ミシェルは表に会った看板を畳み、両開きの扉を閉めてカーテンを閉じる。花たちを保存するための冷蔵装置が立てる小さな唸りだけが店に残った。
そこにミシェルの大きな足がたてる足音が重なる。
一歩、また一歩と店内の奥に進むとともに、ミシェルの顔が険しくなっていった。
事務机の左手、少しだけ奥まったその空間に、重そうな古びた扉があった。
机の上の黒い封筒を胸ポケットにしまい、電池式のランプをを片手にその扉を押し開ける。
暗い。光源の全くない扉の向こうからは、少しの湿り気を帯びた冷たい空気があふれてくる。
ミシェルは左手に持っていたランプのスイッチをひねることで、明かりをつけた。
電池式の安っぽい明かりが、扉の向こうに広がる風景を照らし出した。
下へ向かう階段。石造りのそれらは薄く濡れていて、奥の空間の湿り気が強いことをあらわしている。
ミシェルは階段を一段、一段、確かめるように降りて行った。大げさなほどに、硬い足音が石造りの壁に響く。
――――ふ、
階段が終わると、唐突に広い場所に出た。
小さな部屋、と言ってもいい。そこにはいくつか台が並び、そのうちの三つに布が掛けられている。
一番奥には、机として使われている大理石の台がある。そこへ、ミシェルは電池式のランプと、胸ポケットに入れていた封筒を置いた。
封筒の数は、三通。
布が掛けられている台は、三台。
ミシェルは、壁のフックに掛けられていた黒いロングジャケットを、音を立てて羽織る。
「この度は、ご愁傷様です」
コートの裾は、闇に沈んだこの部屋に溶けて消えてしまいそうなほどに黒い。
チープな光が照らす銀色の髪と赤い瞳だけが、ミシェルがここに居るという存在を証明している。
ミシェルは大理石の台の上に置いてあった薄手の黒い皮手袋を手にはめると、布が掛けてあった台の上のひとつに近寄り、おもむろに布を剥いだ。
人形、と、誰もが最初は誤解するだろう。

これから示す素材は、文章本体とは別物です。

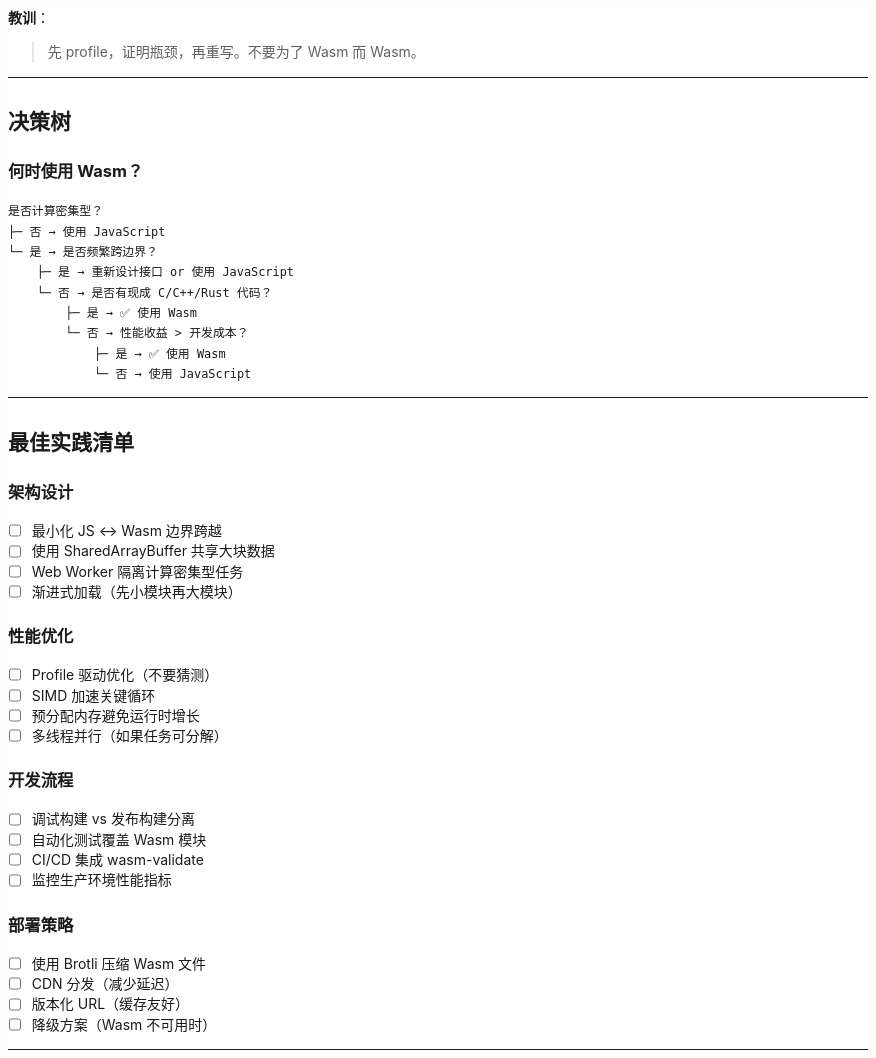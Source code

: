 **教训**：
> 先 profile，证明瓶颈，再重写。不要为了 Wasm 而 Wasm。

---

## 决策树

### 何时使用 Wasm？

```
是否计算密集型？
├─ 否 → 使用 JavaScript
└─ 是 → 是否频繁跨边界？
    ├─ 是 → 重新设计接口 or 使用 JavaScript
    └─ 否 → 是否有现成 C/C++/Rust 代码？
        ├─ 是 → ✅ 使用 Wasm
        └─ 否 → 性能收益 > 开发成本？
            ├─ 是 → ✅ 使用 Wasm
            └─ 否 → 使用 JavaScript
```

---

## 最佳实践清单

### 架构设计

- [ ] 最小化 JS ↔ Wasm 边界跨越
- [ ] 使用 SharedArrayBuffer 共享大块数据
- [ ] Web Worker 隔离计算密集型任务
- [ ] 渐进式加载（先小模块再大模块）

### 性能优化

- [ ] Profile 驱动优化（不要猜测）
- [ ] SIMD 加速关键循环
- [ ] 预分配内存避免运行时增长
- [ ] 多线程并行（如果任务可分解）

### 开发流程

- [ ] 调试构建 vs 发布构建分离
- [ ] 自动化测试覆盖 Wasm 模块
- [ ] CI/CD 集成 wasm-validate
- [ ] 监控生产环境性能指标

### 部署策略

- [ ] 使用 Brotli 压缩 Wasm 文件
- [ ] CDN 分发（减少延迟）
- [ ] 版本化 URL（缓存友好）
- [ ] 降级方案（Wasm 不可用时）

---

それほどまでにその死体は精工に組み立てられていた。
組み立てられて、いた。
その死体は真夜中、朝に港で見た赤茶色のくせ毛をした、腹がずたずたに引き裂かれた死体そのものだった。
だが到底、死体とは思えない様相である。死装束として着せられている深い緑色のスーツから見える襟元に、辛うじて縫合の痕が見える程度で、目立った傷跡は他にはないのだから。
愛おしそうに、ミシェルはその頬に触る。
恭しく顔色を窺うように、しばらくそうしていた後に――机の上にあった一枚の封筒を手に取った。
宛名は、【Ung-rose】となっているその封筒の中身。
便箋に書かれた内容は……
「死人――リラ・マグノリアの葬送を依頼、か」
ミシェルのその頭の中では、三人分の死体をどう葬送しようか、それだけで頭がいっぱいだった。
【Ung-rose】、それはミシェルのもう一つの店の名前。
この副業こそがミシェルの誇りであり、花屋ではないまた別の側面。
この、死体の世話と葬送こそが――
葬儀屋としての、Michele=Undergroundの惨憺たる日々なのだった。